(Saved data entries)
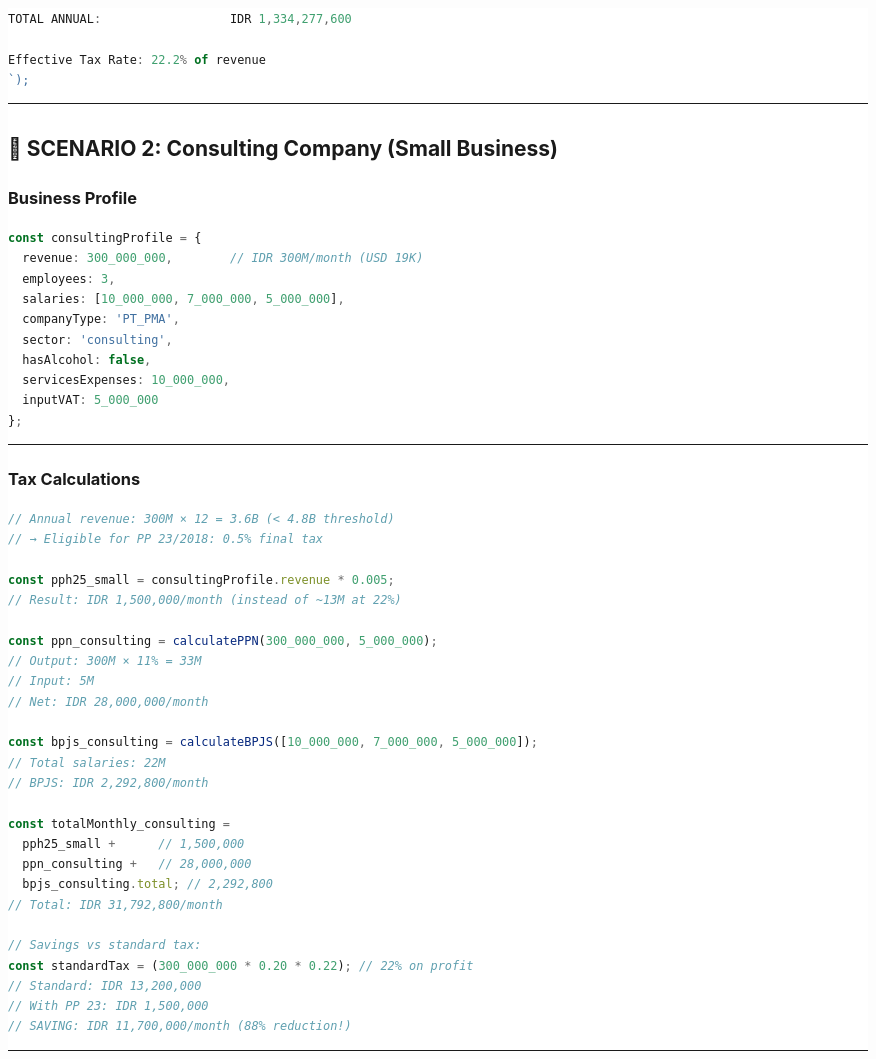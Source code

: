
 ```typescript
TOTAL ANNUAL:                  IDR 1,334,277,600

Effective Tax Rate: 22.2% of revenue
`);
```

---

## 🏢 SCENARIO 2: Consulting Company (Small Business)

### Business Profile
```typescript
const consultingProfile = {
  revenue: 300_000_000,        // IDR 300M/month (USD 19K)
  employees: 3,
  salaries: [10_000_000, 7_000_000, 5_000_000],
  companyType: 'PT_PMA',
  sector: 'consulting',
  hasAlcohol: false,
  servicesExpenses: 10_000_000,
  inputVAT: 5_000_000
};
```

---

### Tax Calculations

```typescript
// Annual revenue: 300M × 12 = 3.6B (< 4.8B threshold)
// → Eligible for PP 23/2018: 0.5% final tax

const pph25_small = consultingProfile.revenue * 0.005;
// Result: IDR 1,500,000/month (instead of ~13M at 22%)

const ppn_consulting = calculatePPN(300_000_000, 5_000_000);
// Output: 300M × 11% = 33M
// Input: 5M
// Net: IDR 28,000,000/month

const bpjs_consulting = calculateBPJS([10_000_000, 7_000_000, 5_000_000]);
// Total salaries: 22M
// BPJS: IDR 2,292,800/month

const totalMonthly_consulting =
  pph25_small +      // 1,500,000
  ppn_consulting +   // 28,000,000
  bpjs_consulting.total; // 2,292,800
// Total: IDR 31,792,800/month

// Savings vs standard tax:
const standardTax = (300_000_000 * 0.20 * 0.22); // 22% on profit
// Standard: IDR 13,200,000
// With PP 23: IDR 1,500,000
// SAVING: IDR 11,700,000/month (88% reduction!)
```

---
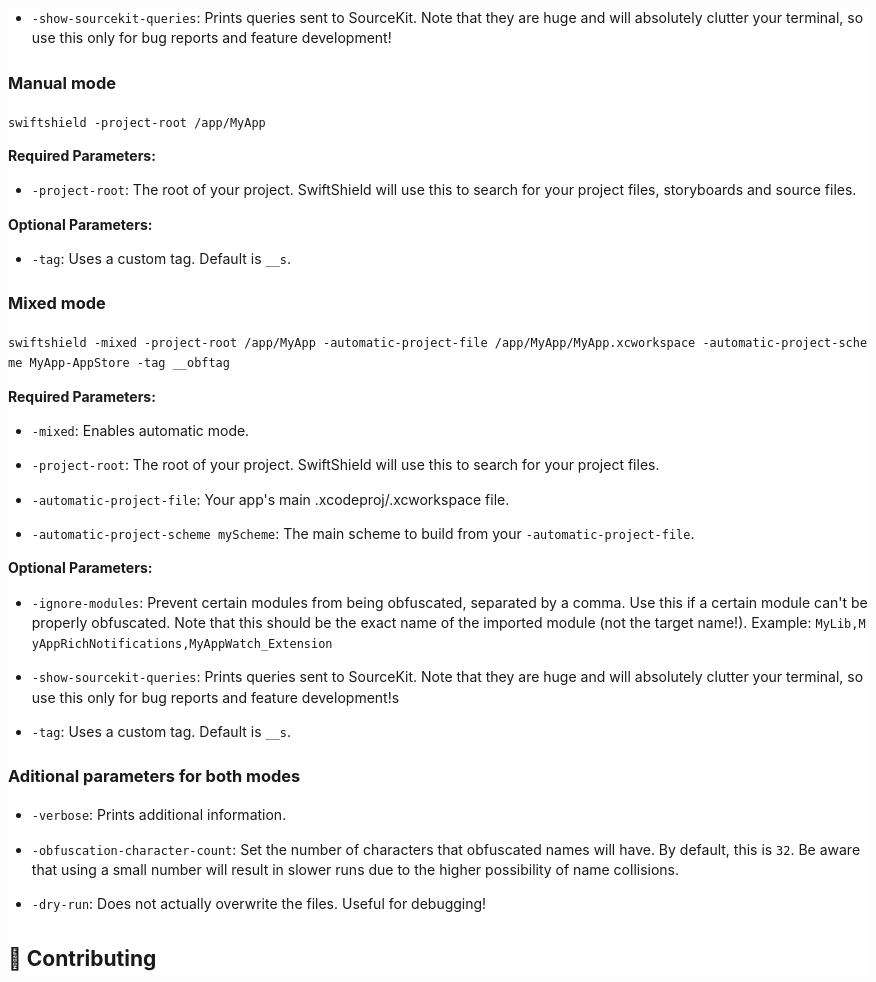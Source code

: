 - `-show-sourcekit-queries`: Prints queries sent to SourceKit. Note that they are huge and will absolutely clutter your terminal, so use this only for bug reports and feature development!

### Manual mode

```
swiftshield -project-root /app/MyApp
```
**Required Parameters:**

- `-project-root`: The root of your project. SwiftShield will use this to search for your project files, storyboards and source files.

**Optional Parameters:**

- `-tag`: Uses a custom tag. Default is `__s`.


### Mixed mode

```
swiftshield -mixed -project-root /app/MyApp -automatic-project-file /app/MyApp/MyApp.xcworkspace -automatic-project-scheme MyApp-AppStore -tag __obftag
```
**Required Parameters:**

- `-mixed`: Enables automatic mode.

- `-project-root`: The root of your project. SwiftShield will use this to search for your project files.

- `-automatic-project-file`: Your app's main .xcodeproj/.xcworkspace file.

- `-automatic-project-scheme myScheme`: The main scheme to build from your `-automatic-project-file`.

**Optional Parameters:**

- `-ignore-modules`: Prevent certain modules from being obfuscated, separated by a comma. Use this if a certain module can't be properly obfuscated. Note that this should be the exact name of the imported module (not the target name!). Example: `MyLib,MyAppRichNotifications,MyAppWatch_Extension`

- `-show-sourcekit-queries`: Prints queries sent to SourceKit. Note that they are huge and will absolutely clutter your terminal, so use this only for bug reports and feature development!s

- `-tag`: Uses a custom tag. Default is `__s`.

### Aditional parameters for both modes

- `-verbose`: Prints additional information.

- `-obfuscation-character-count`: Set the number of characters that obfuscated names will have. By default, this is `32`. Be aware that using a small number will result in slower runs due to the higher possibility of name collisions.

- `-dry-run`: Does not actually overwrite the files. Useful for debugging!


## 🤝 Contributing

▸ What the task asks
Every line in the data above that contains "root" needs to be copied.

▸ Written response
swiftshield -project-root /app/MyApp
- `-project-root`: The root of your project. SwiftShield will use this to search for your project files, storyboards and source files.
swiftshield -mixed -project-root /app/MyApp -automatic-project-file /app/MyApp/MyApp.xcworkspace -automatic-project-scheme MyApp-AppStore -tag __obftag
- `-project-root`: The root of your project. SwiftShield will use this to search for your project files.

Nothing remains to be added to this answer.